Source: the internet

 

Indonesia is facing another NGO scandal. The Minister of Forestry, herself under considerable fire over the disputes with the domestic palm oil and paper industry leaders, in a U-turn, had to distance herself after World Resources Institute (WRI) and the Norwegian embassy caught in peddling in misleading information about peat swamps maps.

Foresthints.news long the voice for the ministry has, rightfully truth to power, pointed out the false information peddled by WRI and the Norwegians. However, many argue if the actions by the minister are populist tactics since the minister now claims the peatland decision was not made based on NGO reporting. What is the Norwegian embassy funding and what are the NGOs getting monies for remains a mystery.

Also under fire is the head of the Peatland Restoration Agency (BRG), Nazir Foaed, former WWF Indonesia, and Climate Land Use Alliance (CLUA) employee. On the sides, CLUA, in a recent meeting held by the Ministry of Forestry and State Intelligence Agency (BIN) officials was listed as a foreign NGO designed to disrupt the unity of Indonesia. It raises the question is the Jokowi administration influenced by foreign NGO interests?

Foaed has been long criticized by officials for the sloppy work done by his agency. Foresthints.news labelled the peatland maps provided by the BRG as both legally and technically erroneous.

Foresthints.news wrote,

“….The minister pointed out that four datasets of the detailed analysis derived from LiDAR mapping performed in four-peat hydrological units (KHG), submitted by the Indonesian Peat Restoration Agency (BRG) in August this year, have not been used by the ministry whatsoever…..”

Many voices argue the NGOs are conducting a “black campaign” smearing the Indonesian companies. Now in the latest Slap Around Policy (SAP) process the minister now turned her attention to another lucrative target, Freeport.

The Jokowi administration ignorant about the threat these groups pose to the economy of Indonesia. The Indian government saw the threat to the national economic security and banned Greenpeace and some foreign NGOs. Argentina, the organizer of the WTO conference denied access to the Finnish NGO Siemenpuu and Friends of the Earth. In Indonesia, Siemenpuu has a long history with the local Marxist party and leftist leaning individuals who pose as activists.

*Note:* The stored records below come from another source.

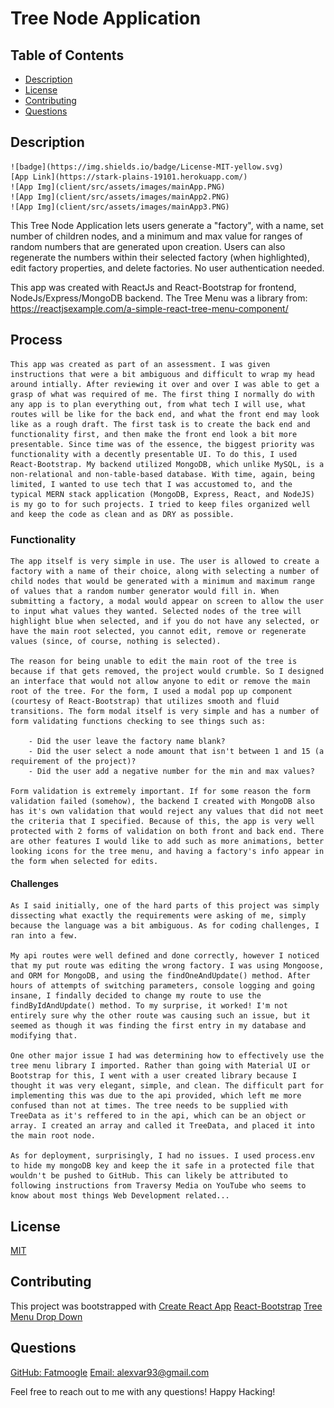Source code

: # Tree Node Application

 ## Table of Contents
  - [Description](#Description)
  - [License](#License)
  - [Contributing](#Contributing)
  - [Questions](#Questions)

  ## Description
    ![badge](https://img.shields.io/badge/License-MIT-yellow.svg)
    [App Link](https://stark-plains-19101.herokuapp.com/)
    ![App Img](client/src/assets/images/mainApp.PNG)
    ![App Img](client/src/assets/images/mainApp2.PNG)
    ![App Img](client/src/assets/images/mainApp3.PNG)

  This Tree Node Application lets users generate a "factory", with a name, set number of children nodes, and a minimum and max value for ranges of random numbers that are generated upon creation. Users can also regenerate the numbers within their selected factory (when highlighted), edit factory properties, and delete factories. No user authentication needed.

  This app was created with ReactJs and React-Bootstrap for frontend, NodeJs/Express/MongoDB backend. The Tree Menu was a library from:
  https://reactjsexample.com/a-simple-react-tree-menu-component/

  ## Process
    This app was created as part of an assessment. I was given instructions that were a bit ambiguous and difficult to wrap my head around intially. After reviewing it over and over I was able to get a grasp of what was required of me. The first thing I normally do with any app is to plan everything out, from what tech I will use, what routes will be like for the back end, and what the front end may look like as a rough draft. The first task is to create the back end and functionality first, and then make the front end look a bit more presentable. Since time was of the essence, the biggest priority was functionality with a decently presentable UI. To do this, I used React-Bootstrap. My backend utilized MongoDB, which unlike MySQL, is a non-relational and non-table-based database. With time, again, being limited, I wanted to use tech that I was accustomed to, and the typical MERN stack application (MongoDB, Express, React, and NodeJS) is my go to for such projects. I tried to keep files organized well and keep the code as clean and as DRY as possible.

  ### Functionality
    The app itself is very simple in use. The user is allowed to create a factory with a name of their choice, along with selecting a number of child nodes that would be generated with a minimum and maximum range of values that a random number generator would fill in. When submitting a factory, a modal would appear on screen to allow the user to input what values they wanted. Selected nodes of the tree will highlight blue when selected, and if you do not have any selected, or have the main root selected, you cannot edit, remove or regenerate values (since, of course, nothing is selected).

    The reason for being unable to edit the main root of the tree is because if that gets removed, the project would crumble. So I designed an interface that would not allow anyone to edit or remove the main root of the tree. For the form, I used a modal pop up component (courtesy of React-Bootstrap) that utilizes smooth and fluid transitions. The form modal itself is very simple and has a number of form validating functions checking to see things such as:

        - Did the user leave the factory name blank?
        - Did the user select a node amount that isn't between 1 and 15 (a requirement of the project)?
        - Did the user add a negative number for the min and max values?

    Form validation is extremely important. If for some reason the form validation failed (somehow), the backend I created with MongoDB also has it's own validation that would reject any values that did not meet the criteria that I specified. Because of this, the app is very well protected with 2 forms of validation on both front and back end. There are other features I would like to add such as more animations, better looking icons for the tree menu, and having a factory's info appear in the form when selected for edits.

  #### Challenges
    As I said initially, one of the hard parts of this project was simply dissecting what exactly the requirements were asking of me, simply because the language was a bit ambiguous. As for coding challenges, I ran into a few.

    My api routes were well defined and done correctly, however I noticed that my put route was editing the wrong factory. I was using Mongoose, and ORM for MongoDB, and using the findOneAndUpdate() method. After hours of attempts of switching parameters, console logging and going insane, I findally decided to change my route to use the findByIdAndUpdate() method. To my surprise, it worked! I'm not entirely sure why the other route was causing such an issue, but it seemed as though it was finding the first entry in my database and modifying that.

    One other major issue I had was determining how to effectively use the tree menu library I imported. Rather than going with Material UI or Bootstrap for this, I went with a user created library because I thought it was very elegant, simple, and clean. The difficult part for implementing this was due to the api provided, which left me more confused than not at times. The tree needs to be supplied with TreeData as it's reffered to in the api, which can be an object or array. I created an array and called it TreeData, and placed it into the main root node. 

    As for deployment, surprisingly, I had no issues. I used process.env to hide my mongoDB key and keep the it safe in a protected file that wouldn't be pushed to GitHub. This can likely be attributed to following instructions from Traversy Media on YouTube who seems to know about most things Web Development related...

  ## License
  [MIT](https://opensource.org/licenses/MIT)

  ## Contributing
  This project was bootstrapped with [Create React App](https://github.com/facebook/create-react-app)
  [React-Bootstrap](https://react-bootstrap.github.io/)
  [Tree Menu Drop Down](https://reactjsexample.com/a-simple-react-tree-menu-component/)

  ## Questions
  [GitHub: Fatmoogle](https://github.com/Fatmoogle)
  [Email: alexvar93@gmail.com](alexvar93@gmail.com)
  
  Feel free to reach out to me with any questions! Happy Hacking!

Jokowi’s agrarian reforms are not performing. A recent Nasdaq report pointed out that Indonesian officials are “baffled” by the poor agrarian performance but the lack of comprehension by the Jokowi administration remains one of the key hurdles for prosperity. Halting the agricultural industry, the moratorium has created an economic vacuum. Agrarian forecasts by Indonesian officials are overly optimistic. In the absence of a new agrarian economy to replace the current industry, punitive, even hostile relationships with the domestic industry, has not encouraged the domestic palm oil and paper and pulp industry or foreign agricultural investors.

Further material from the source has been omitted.